The increasing adoption of agentic workflows across diverse domains brings a critical need to scalably and systematically evaluate the complex traces these systems generate. Current evaluation methods depend on manual, domain-specific human analysis of lengthy workflow traces - an approach that does not scale with the growing complexity and volume of agentic outputs. Error analysis in these settings is further complicated by the interplay of external tool outputs and language model reasoning, making it more challenging than traditional software debugging. In this work, we (1) articulate the need for robust and dynamic evaluation methods for agentic workflow traces, (2) introduce a formal taxonomy of error types encountered in agentic systems, and (3) present a set of 148 large human-annotated traces (TRAIL) constructed using this taxonomy and grounded in established agentic benchmarks. To ensure ecological validity, we curate traces from both single and multi-agent systems, focusing on real-world applications such as software engineering and open-world information retrieval.

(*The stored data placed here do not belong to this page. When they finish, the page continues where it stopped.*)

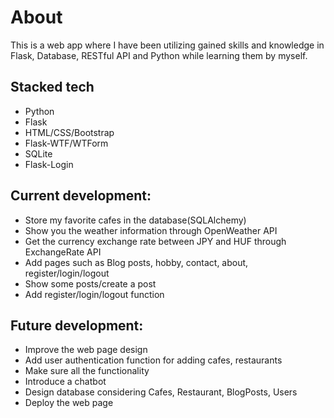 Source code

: # About
This is a web app where I have been utilizing gained skills and knowledge in Flask, Database, RESTful API and Python while learning them by myself.

## Stacked tech
- Python
- Flask
- HTML/CSS/Bootstrap
- Flask-WTF/WTForm
- SQLite
- Flask-Login

## Current development:  
- Store my favorite cafes in the database(SQLAlchemy)
- Show you the weather information through OpenWeather API
- Get the currency exchange rate between JPY and HUF through ExchangeRate API
- Add pages such as Blog posts, hobby, contact, about, register/login/logout
- Show some posts/create a post
- Add register/login/logout function

## Future development:
- Improve the web page design
- Add user authentication function for adding cafes, restaurants
- Make sure all the functionality
- Introduce a chatbot
- Design database considering Cafes, Restaurant, BlogPosts, Users
- Deploy the web page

Our evaluations reveal that modern long context LLMs perform poorly at trace debugging, with the best Gemini-2.5-pro model scoring a mere 11% on TRAIL. Our dataset and code are made publicly available to support and accelerate future research in scalable evaluation for agentic workflows.

Community

TRAIL is a benchmark dataset of 148 annotated AI agent execution traces containing 841 errors across reasoning, execution, and planning categories. Created from real-world software engineering and information retrieval tasks, it challenges even state-of-the-art LLMs, with the best Gemini-2.5-Pro-preview model achieving only 11% accuracy, highlighting the difficulty of trace debugging and need for better evaluation for complex agent workflows.